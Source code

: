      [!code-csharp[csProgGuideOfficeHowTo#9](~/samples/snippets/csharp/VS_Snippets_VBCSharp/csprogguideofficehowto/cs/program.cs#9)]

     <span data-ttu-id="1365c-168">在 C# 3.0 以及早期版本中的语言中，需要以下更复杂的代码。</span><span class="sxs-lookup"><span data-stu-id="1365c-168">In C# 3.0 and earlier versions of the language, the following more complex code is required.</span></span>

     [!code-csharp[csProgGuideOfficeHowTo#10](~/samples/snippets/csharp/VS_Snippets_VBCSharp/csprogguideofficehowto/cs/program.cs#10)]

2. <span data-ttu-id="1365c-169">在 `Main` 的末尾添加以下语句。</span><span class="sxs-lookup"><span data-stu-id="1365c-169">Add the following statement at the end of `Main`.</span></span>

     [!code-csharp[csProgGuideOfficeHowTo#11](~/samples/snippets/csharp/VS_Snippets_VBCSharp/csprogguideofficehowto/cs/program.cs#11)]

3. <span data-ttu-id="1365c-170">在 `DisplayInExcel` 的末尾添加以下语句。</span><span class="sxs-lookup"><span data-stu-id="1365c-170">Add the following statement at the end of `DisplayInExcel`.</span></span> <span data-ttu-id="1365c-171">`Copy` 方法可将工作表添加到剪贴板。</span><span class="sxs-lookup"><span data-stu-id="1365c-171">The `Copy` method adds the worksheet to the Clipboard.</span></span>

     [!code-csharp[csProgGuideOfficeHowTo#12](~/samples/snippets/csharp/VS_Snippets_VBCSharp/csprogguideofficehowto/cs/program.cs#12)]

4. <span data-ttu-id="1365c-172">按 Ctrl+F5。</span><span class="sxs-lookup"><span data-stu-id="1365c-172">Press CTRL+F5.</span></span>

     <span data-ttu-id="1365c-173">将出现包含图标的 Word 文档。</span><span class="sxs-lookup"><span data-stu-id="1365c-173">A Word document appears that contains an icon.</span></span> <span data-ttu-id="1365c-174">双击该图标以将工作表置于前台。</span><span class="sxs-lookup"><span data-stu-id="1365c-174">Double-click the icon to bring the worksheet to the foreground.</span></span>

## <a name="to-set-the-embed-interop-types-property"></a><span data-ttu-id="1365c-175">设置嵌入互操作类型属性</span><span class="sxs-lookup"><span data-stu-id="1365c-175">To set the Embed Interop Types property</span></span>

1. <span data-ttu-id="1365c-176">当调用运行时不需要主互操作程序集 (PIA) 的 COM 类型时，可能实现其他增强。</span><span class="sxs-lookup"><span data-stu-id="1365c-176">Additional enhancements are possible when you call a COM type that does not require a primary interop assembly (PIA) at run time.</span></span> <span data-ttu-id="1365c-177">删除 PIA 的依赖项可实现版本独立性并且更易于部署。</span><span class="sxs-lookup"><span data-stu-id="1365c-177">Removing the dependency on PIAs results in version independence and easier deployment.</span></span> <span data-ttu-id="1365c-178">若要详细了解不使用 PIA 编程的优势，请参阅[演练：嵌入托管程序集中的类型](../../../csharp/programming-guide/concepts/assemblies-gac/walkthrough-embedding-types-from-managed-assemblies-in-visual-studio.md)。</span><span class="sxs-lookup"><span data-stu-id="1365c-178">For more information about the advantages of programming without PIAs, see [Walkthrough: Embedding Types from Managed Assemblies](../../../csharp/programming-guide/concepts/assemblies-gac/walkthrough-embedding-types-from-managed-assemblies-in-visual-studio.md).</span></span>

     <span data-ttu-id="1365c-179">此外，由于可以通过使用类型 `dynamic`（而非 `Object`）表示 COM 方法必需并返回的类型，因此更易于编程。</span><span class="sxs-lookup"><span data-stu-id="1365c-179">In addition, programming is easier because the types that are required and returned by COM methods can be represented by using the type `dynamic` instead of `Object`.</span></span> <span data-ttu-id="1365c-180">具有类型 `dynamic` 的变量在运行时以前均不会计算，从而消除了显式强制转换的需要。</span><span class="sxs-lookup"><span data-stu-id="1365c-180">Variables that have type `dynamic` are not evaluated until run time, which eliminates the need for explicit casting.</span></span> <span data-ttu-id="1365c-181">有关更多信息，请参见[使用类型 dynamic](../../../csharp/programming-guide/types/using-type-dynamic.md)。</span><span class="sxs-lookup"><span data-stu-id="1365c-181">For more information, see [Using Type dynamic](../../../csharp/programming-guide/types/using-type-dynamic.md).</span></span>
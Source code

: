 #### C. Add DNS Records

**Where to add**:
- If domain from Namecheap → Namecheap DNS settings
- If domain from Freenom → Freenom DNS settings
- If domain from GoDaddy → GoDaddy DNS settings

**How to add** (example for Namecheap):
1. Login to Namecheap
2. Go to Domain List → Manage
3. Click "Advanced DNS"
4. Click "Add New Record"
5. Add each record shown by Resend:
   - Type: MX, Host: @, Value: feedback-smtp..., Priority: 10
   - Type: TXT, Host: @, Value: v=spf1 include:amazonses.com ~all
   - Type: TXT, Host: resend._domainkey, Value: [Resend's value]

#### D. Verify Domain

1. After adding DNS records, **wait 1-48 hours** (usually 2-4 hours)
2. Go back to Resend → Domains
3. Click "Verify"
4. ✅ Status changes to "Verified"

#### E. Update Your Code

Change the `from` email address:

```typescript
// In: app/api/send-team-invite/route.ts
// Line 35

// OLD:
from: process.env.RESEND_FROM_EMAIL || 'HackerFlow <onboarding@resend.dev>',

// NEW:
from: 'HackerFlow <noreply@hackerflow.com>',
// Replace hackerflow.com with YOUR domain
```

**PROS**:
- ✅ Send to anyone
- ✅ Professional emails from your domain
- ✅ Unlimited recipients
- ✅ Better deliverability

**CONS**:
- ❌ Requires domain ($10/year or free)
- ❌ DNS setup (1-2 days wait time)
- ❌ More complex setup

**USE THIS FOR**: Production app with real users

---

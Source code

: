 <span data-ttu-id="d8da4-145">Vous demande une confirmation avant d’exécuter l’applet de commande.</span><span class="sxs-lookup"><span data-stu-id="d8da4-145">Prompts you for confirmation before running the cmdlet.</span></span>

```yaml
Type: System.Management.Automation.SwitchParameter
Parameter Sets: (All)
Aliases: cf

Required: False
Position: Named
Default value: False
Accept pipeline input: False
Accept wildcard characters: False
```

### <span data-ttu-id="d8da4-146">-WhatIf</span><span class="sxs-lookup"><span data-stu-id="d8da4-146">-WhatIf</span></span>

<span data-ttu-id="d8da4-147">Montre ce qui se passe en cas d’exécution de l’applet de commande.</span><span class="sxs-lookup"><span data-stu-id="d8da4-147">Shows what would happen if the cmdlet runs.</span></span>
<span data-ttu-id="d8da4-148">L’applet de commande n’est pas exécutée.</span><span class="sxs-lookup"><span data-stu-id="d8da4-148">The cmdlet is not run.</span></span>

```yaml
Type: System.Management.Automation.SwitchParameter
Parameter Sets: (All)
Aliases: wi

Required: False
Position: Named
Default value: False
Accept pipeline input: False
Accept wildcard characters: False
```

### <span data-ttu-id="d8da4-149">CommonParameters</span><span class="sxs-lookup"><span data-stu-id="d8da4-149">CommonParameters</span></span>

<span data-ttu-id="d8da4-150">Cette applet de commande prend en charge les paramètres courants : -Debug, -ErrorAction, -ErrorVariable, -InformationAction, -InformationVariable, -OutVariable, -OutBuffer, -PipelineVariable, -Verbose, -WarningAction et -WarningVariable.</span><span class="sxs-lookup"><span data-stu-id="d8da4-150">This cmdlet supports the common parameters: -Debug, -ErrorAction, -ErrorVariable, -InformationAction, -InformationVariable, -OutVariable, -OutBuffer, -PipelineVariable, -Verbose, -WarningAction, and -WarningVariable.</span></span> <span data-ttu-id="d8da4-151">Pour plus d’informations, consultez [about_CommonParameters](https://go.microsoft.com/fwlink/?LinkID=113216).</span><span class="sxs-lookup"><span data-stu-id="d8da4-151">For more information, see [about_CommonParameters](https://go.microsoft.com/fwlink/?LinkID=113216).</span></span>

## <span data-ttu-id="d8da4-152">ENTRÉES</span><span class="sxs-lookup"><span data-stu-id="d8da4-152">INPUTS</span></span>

————————

*Required action:*
Starting at the line that contains "de commande prend", transcribe every line through the last line of the entries above, exactly, and nothing else.

*Answer box:*
<span data-ttu-id="d8da4-150">Cette applet de commande prend en charge les paramètres courants : -Debug, -ErrorAction, -ErrorVariable, -InformationAction, -InformationVariable, -OutVariable, -OutBuffer, -PipelineVariable, -Verbose, -WarningAction et -WarningVariable.</span><span class="sxs-lookup"><span data-stu-id="d8da4-150">This cmdlet supports the common parameters: -Debug, -ErrorAction, -ErrorVariable, -InformationAction, -InformationVariable, -OutVariable, -OutBuffer, -PipelineVariable, -Verbose, -WarningAction, and -WarningVariable.</span></span> <span data-ttu-id="d8da4-151">Pour plus d’informations, consultez [about_CommonParameters](https://go.microsoft.com/fwlink/?LinkID=113216).</span><span class="sxs-lookup"><span data-stu-id="d8da4-151">For more information, see [about_CommonParameters](https://go.microsoft.com/fwlink/?LinkID=113216).</span></span>

## <span data-ttu-id="d8da4-152">ENTRÉES</span><span class="sxs-lookup"><span data-stu-id="d8da4-152">INPUTS</span></span>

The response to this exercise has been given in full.